Should I explain better or can you please tell me which thing is not clear?

>
--
David.
>
>
>
> Can you please help me how to use this if condition in your coding
> or we can also do it by using some other condition rather than if
> condition?
>
>
>
>
>
>
>
>
>
>
>
>
> ________________________________________
> From: David Winsemius [dwinsemius at comcast.net]
> Sent: Sunday, July 03, 2011 3:57 AM
> To: Bansal, Vikas
> Cc: Dennis Murphy; r-help at r-project.org
> Subject: Re: [R] For help in R coding
>
> On Jul 2, 2011, at 4:46 PM, Bansal, Vikas wrote:
>
>> DEAR ALL,
>> I TRIED THIS CODE AND THIS IS RUNNING PERFECTLY...
>>
>> df=read.table("Case2.pileup",fill=T,sep="\t",colClasses =
>> "character")
>> txt=df[,9]
>> txtvec <- readLines(textConnection(txt))

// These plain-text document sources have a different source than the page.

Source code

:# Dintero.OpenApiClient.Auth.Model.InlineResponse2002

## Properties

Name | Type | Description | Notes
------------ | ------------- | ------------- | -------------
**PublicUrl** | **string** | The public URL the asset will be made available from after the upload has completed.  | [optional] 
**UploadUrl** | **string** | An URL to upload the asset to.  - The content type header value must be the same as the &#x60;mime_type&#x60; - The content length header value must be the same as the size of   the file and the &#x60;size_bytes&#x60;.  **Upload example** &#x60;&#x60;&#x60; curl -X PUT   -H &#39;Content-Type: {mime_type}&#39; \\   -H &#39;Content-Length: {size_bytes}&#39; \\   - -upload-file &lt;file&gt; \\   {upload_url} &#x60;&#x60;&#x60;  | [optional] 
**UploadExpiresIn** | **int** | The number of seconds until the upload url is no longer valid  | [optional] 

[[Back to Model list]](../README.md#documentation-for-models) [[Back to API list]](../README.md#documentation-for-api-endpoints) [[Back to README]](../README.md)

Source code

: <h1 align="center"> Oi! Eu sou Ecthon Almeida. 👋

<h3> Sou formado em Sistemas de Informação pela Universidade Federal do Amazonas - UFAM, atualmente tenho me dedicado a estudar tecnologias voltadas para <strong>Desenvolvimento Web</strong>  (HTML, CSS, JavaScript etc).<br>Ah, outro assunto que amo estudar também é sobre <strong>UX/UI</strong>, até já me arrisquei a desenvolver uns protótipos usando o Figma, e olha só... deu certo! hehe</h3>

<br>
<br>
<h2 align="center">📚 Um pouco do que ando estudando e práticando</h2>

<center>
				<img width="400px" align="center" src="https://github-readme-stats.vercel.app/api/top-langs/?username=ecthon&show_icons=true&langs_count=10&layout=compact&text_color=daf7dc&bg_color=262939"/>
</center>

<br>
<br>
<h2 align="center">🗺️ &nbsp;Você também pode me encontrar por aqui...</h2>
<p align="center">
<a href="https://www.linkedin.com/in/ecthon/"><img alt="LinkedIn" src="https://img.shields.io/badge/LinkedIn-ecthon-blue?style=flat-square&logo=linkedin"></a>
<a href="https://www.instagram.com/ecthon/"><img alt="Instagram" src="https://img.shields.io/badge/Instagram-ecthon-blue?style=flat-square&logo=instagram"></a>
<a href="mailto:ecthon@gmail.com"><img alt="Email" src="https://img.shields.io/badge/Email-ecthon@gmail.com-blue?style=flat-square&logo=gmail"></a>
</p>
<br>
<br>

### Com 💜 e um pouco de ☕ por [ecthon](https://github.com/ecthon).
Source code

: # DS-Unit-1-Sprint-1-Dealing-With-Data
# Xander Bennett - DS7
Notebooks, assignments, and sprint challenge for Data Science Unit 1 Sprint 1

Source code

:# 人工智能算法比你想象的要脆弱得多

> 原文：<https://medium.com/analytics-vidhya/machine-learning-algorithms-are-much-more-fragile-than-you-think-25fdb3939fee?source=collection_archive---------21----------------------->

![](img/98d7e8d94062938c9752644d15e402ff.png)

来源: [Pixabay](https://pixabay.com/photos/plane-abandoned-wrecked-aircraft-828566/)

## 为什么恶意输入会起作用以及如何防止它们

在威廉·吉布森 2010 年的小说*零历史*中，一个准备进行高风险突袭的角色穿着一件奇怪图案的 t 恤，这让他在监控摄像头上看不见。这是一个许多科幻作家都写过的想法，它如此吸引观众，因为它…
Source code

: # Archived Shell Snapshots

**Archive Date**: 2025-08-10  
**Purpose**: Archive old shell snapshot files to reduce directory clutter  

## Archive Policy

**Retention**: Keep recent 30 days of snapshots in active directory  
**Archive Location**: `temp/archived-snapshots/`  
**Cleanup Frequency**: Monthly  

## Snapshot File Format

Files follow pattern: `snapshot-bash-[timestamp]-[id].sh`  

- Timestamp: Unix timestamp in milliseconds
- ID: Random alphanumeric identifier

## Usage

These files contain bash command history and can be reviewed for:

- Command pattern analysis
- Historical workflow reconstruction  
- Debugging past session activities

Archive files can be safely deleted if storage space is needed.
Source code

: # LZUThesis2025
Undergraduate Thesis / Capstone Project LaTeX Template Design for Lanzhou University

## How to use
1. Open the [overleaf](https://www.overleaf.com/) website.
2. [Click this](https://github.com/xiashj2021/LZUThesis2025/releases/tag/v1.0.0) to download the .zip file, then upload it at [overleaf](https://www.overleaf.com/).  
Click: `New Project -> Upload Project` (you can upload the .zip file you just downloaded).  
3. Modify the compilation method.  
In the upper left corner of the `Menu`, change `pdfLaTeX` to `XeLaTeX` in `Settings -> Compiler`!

>> dad=data.frame(A = unlist(sapply(gregexpr("A|a", txtvec),
>> function(x) if ( x[[1]] != -1)
>> length(x) else 0 )),
>> C = unlist(sapply(gregexpr("C|c", txtvec), function(x) if ( x[[1]] !
>> = -1)
>> length(x) else 0 )),
>> G = unlist(sapply(gregexpr("G|g", txtvec), function(x) if ( x[[1]] !
>> = -1)
>> length(x) else 0 )),
>> T = unlist(sapply(gregexpr("T|t", txtvec), function(x) if ( x[[1]] !
>> = -1)
>> length(x) else 0 )),
>> N = unlist(sapply(gregexpr("\\,|\\.", txtvec), function(x) if
>> ( x[[1]] != -1)
>> length(x) else 0 )))
>>
>
> The unlist operation is unnecessary since the sapply operation returns
> a vector.  (It doesn't hurt, but it is unnecessary.)
>>
>>
>>
>>
>> Thanking you,
>> Warm Regards
>> Vikas Bansal
>> Msc Bioinformatics
>> Kings College London
>> ________________________________________
>> From: David Winsemius [dwinsemius at comcast.net]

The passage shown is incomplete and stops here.